▶ [TASK BRIEF]: What lines in the listing include "public"? Return a copy of each.
BEGIN
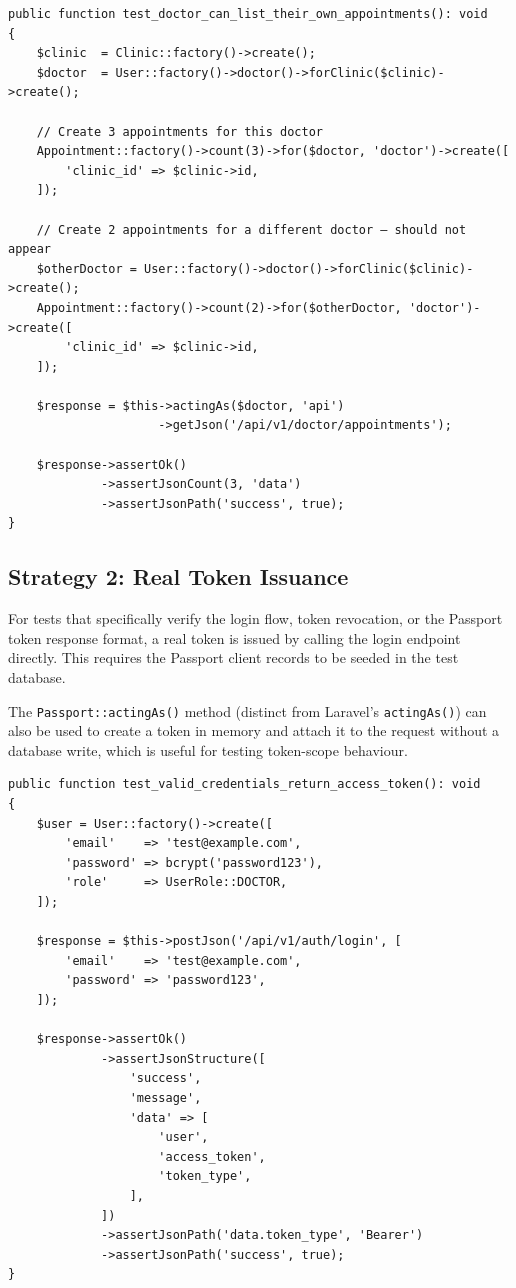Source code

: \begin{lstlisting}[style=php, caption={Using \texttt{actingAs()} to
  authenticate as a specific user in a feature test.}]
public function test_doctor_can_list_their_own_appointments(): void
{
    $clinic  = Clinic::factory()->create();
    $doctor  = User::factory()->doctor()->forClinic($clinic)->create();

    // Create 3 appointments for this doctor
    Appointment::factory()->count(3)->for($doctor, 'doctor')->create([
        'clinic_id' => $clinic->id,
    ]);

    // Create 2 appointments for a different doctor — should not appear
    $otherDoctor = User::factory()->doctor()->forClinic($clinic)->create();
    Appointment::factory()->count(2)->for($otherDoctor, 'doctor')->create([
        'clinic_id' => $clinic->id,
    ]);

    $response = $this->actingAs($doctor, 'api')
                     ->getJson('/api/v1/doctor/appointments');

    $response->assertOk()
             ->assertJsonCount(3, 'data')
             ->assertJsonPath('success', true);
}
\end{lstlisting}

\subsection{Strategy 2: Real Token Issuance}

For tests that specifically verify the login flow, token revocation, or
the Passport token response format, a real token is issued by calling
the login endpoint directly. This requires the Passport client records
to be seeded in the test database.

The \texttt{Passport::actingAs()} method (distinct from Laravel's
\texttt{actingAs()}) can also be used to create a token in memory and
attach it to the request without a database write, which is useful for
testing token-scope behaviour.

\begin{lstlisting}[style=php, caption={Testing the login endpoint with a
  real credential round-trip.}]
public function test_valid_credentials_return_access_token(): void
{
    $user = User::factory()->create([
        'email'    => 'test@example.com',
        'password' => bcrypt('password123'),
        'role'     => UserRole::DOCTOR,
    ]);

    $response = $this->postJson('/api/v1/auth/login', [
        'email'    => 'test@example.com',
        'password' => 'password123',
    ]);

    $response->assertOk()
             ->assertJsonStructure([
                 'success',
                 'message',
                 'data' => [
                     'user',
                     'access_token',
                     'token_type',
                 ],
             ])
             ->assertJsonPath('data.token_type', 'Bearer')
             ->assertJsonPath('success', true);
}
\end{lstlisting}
END
BEGIN
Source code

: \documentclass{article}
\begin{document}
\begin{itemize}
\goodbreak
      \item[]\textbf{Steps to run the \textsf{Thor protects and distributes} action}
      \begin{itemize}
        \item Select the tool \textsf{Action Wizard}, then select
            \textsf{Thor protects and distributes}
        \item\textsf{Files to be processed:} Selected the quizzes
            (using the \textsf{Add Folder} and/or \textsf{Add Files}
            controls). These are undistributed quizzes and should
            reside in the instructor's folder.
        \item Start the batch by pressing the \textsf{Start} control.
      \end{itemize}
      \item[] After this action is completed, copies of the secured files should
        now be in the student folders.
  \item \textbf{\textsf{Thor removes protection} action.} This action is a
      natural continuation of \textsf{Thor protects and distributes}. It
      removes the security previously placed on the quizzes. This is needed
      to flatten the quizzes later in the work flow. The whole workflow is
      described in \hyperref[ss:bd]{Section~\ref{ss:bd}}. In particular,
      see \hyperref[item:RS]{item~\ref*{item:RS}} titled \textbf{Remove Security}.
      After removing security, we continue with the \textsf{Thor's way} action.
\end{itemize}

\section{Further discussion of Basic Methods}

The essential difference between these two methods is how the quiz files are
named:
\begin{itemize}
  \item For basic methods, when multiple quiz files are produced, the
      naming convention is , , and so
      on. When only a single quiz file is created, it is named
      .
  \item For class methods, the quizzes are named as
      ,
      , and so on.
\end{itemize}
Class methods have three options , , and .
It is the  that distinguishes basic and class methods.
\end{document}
END
▶ [SOLUTION TO THIS PROBLEM]:
public function test_doctor_can_list_their_own_appointments(): void
public function test_valid_credentials_return_access_token(): void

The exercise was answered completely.